О массовой культуре говорят и пишут бесконечно много. Кто только ни старается "заклеймить позором" или, напротив, "пропеть дифирамб" этому явлению: ученые, публицисты, артисты, политики, художники. Между тем до сегодняшнего дня как в обществе, так и в гуманитарном знании, в том числе в культурологии, остаются непроясненными существенные моменты теоретического и практического плана. Нет единого мнения относительно того, что считать массовой культурой и как определять ее временные границы: присутствовала ли она во всех исторических типах культуры или в их большинстве, выступая субкультурным или контркультурным образованием, либо это признак только нашей эпохи?
В самом деле, что можно считать массовой культурой? Комиксы, триллеры, "дамские" романы, музыкальную "попсу", низкопробный "ширпотреб" и прочие образцы "низкого жанра", которые колют глаза ревнителей "высоких стилей"? При таком подходе массовая культура является набором определенных видов, жанров, направлений, стилей, иначе говоря, форм, простых и примитивных. Но как в этом случае относиться к тому обстоятельству, что многое из того, что еще совсем недавно входило в разряд масскульта, сегодня числится среди великих откровений человеческого духа? Творчество А. Вяльцевой, Э. Фицджеральд, Э. Пресли, мюзикл "Вестсайдская история" или, например, романы А. Кристи сегодня считаются "классикой". В то же время растиражированные и смотрящие на нас рекламные щиты с изображением леонардовской Джоконды едва ли поднимаются выше "дешевого ширпотреба". Миграция культурных форм из одного разряда в другой (из массового в немассовый и наоборот) происходит непрерывно. Одни предметы, имена, жанры, формы оказываются "вдруг" великими, на все времена созданными откровениями, другие же, имеющие вроде бы "безупречную репутацию", напротив, низвергаются и начинают успешно циркулировать по каналам масскульта.

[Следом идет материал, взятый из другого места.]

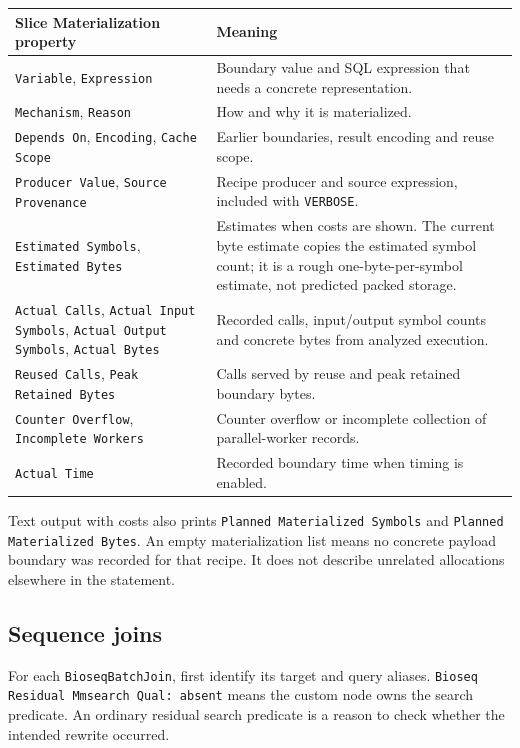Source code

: \begingroup\small
\begin{longtable}{@{}p{.46\linewidth}p{.49\linewidth}@{}}
\toprule
\textbf{Slice Materialization property} & \textbf{Meaning}\\
\midrule\endhead
\texttt{Variable}, \texttt{Expression} & Boundary value and SQL expression
that needs a concrete representation.\\
\texttt{Mechanism}, \texttt{Reason} & How and why it is materialized.\\
\texttt{Depends On}, \texttt{Encoding}, \texttt{Cache Scope} & Earlier
boundaries, result encoding and reuse scope.\\
\texttt{Producer Value}, \texttt{Source Provenance} & Recipe producer and
source expression, included with \texttt{VERBOSE}.\\
\texttt{Estimated Symbols}, \texttt{Estimated Bytes} & Estimates when
costs are shown. The current byte estimate copies the estimated symbol count;
it is a rough one-byte-per-symbol estimate, not predicted packed storage.\\
\texttt{Actual Calls}, \texttt{Actual Input Symbols},
\texttt{Actual Output Symbols}, \texttt{Actual Bytes} & Recorded calls,
input/output symbol counts and concrete bytes from analyzed execution.\\
\texttt{Reused Calls}, \texttt{Peak Retained Bytes} & Calls served by reuse
and peak retained boundary bytes.\\
\texttt{Counter Overflow}, \texttt{Incomplete Workers} & Counter overflow
or incomplete collection of parallel-worker records.\\
\texttt{Actual Time} & Recorded boundary time when timing is enabled.\\
\bottomrule
\end{longtable}
\endgroup

Text output with costs also prints \texttt{Planned Materialized Symbols} and
\texttt{Planned Materialized Bytes}. An empty materialization list means no
concrete payload boundary was recorded for that recipe. It does not describe
unrelated allocations elsewhere in the statement.

\subsection{Sequence joins}

For each \texttt{BioseqBatchJoin}, first identify its target and query aliases.
\texttt{Bioseq Residual Mmsearch Qual: absent} means the custom node owns
the search predicate. An ordinary residual search predicate is a reason to
check whether the intended rewrite occurred.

Поэтому, чтобы определить хотя бы в общих чертах, чем же отличается массовая культура от других форм культуры, обратимся не к фактам (примерам, направлениям, видам и жанрам), а к условиям, попадая в которые тот или иной феномен становится масскультовым, и прежде всего к агенту (презентанту) массовой культуры - массе.

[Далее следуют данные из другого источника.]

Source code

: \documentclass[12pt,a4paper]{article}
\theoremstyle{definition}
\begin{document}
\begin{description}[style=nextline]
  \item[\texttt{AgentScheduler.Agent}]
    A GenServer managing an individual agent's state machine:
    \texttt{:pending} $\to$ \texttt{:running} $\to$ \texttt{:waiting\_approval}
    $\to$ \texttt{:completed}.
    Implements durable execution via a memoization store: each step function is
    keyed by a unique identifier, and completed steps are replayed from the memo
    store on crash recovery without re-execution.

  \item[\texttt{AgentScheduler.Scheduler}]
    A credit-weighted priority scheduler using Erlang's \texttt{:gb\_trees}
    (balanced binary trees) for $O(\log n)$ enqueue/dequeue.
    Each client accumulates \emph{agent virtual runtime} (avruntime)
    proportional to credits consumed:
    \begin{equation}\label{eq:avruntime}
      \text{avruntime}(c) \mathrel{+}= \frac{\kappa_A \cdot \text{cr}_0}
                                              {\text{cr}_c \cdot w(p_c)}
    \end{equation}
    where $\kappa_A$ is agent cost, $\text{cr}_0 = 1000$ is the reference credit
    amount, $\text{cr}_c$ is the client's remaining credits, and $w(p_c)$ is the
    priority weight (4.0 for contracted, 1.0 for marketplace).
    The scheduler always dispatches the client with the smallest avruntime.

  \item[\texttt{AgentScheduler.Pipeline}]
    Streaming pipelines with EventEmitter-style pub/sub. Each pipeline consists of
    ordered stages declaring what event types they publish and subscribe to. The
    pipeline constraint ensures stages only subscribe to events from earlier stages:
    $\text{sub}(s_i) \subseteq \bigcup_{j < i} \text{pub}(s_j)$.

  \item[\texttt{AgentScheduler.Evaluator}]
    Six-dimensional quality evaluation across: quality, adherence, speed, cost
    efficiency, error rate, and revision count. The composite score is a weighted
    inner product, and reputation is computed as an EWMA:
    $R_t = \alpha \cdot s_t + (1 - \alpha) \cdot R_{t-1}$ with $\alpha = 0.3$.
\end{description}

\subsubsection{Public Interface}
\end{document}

Категория массы как объединения некоторого количества людей не самая распространенная в гуманитарном знании. Если другим понятиям, используемым для обозначения различных человеческих множеств, таким как "народ", "нация", "этнос", "класс" и пр., посвящено необозримое количество работ, то "массе" в данном отношении не повезло.
Это тем более удивительно, что на всем протяжении XX в. "массовость" была расхожим эпитетом, одной из самых распространенных метафор разнообразных социальных практик. Причем невозможно однозначно сказать, негативно или позитивно окрашивалось это слово. В одних случаях, например, когда кандидат на пост главы государства заявлял, что, заняв вожделенный пост, он будет всемерно печься о процветании народных масс, предполагалось, что масса обладает "качеством" высшей социальной пробы. В то же время немало гневных тирад обрушивалось на головы "поделыциков от искусства", растрачивавших свой божественный дар в угоду запросам "массы"!

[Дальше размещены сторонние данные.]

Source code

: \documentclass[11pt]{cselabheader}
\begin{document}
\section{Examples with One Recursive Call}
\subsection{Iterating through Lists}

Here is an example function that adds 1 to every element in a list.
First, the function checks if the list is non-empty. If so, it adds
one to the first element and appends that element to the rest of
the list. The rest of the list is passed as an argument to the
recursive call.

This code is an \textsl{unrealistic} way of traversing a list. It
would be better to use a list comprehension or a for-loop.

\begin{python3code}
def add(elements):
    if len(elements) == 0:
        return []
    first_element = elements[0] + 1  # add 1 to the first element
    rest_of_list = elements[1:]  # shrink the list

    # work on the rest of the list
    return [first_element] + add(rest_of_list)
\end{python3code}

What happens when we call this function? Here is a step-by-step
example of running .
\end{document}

Впервые о массе как о самодостаточной, автономной и заслуживающей пристального внимания социальной форме заговорили в конце XIX в. Слово, разумеется, использовали и ранее, но в качестве синонимического эквивалента в ряду других: "народ, толпа, масса, класс" обозначали примерно одно и то же. Понятие массы ввели психологи. Они придали ему неукоснительный социологический статус: "масса" обозначала феномен со строго определенным набором характеристик. В середине 90-х гг. XIX в. вышла вызвавшая много шума работа французского психолога, антрополога и археолога, автора трудов по теоретическому и экспериментальному естествознанию Г. Лебона "Психология народов и масс". В ней он писал: "В психологической массе самое странное следующее: какого бы рода ни были составляющие ее индивиды, какими схожими или несхожими ни были бы их образ жизни, занятие, их характер и степень интеллигентности, но одним только фактом своего превращения в массу они приобретают коллективную душу, в силу которой они совсем иначе чувствуют, думают и поступают, чем каждый из них в отдельности чувствовал, думал и поступал"1. По мнению Лебона, масса изменяет человека следующим образом: 1) объединяясь в некое множество, люди чувствуют прилив необыкновенной мощи; силы, обычно обуздываемые, раскрепощаются, человек не в силах устоять от соблазна их выплеснуть; 2) человек в массе мгновенно заражается общей эмоцией, причем нередко в жертву общему приносится личный интерес; 3) человек в массе становится удивительно внушаемым, лишается своей "суверенной воли". Вердикт, выносимый Лебоном массе, отрицателен, и прежде всего потому, что масса оппозиционна индивиду, а именно индивидуальность выступает безусловным позитивным началом в новоевропейской культуре. Индивид "поглощается" массой, масса ввергает человека в такое состояние, в котором он добровольно отказывается от своей индивидуальности. Спустя десять лет после выхода книги Лебона австрийский психолог, родоначальник психоанализа З.Фрейд в свой статье "Психология масс и анализ человеческого Я" пришел к неутешительному выводу о том, что утрата индивидуальности, возвращение в доиндивидуальное состояние является актуализацией архаических пластов психики, свойственной всем людям.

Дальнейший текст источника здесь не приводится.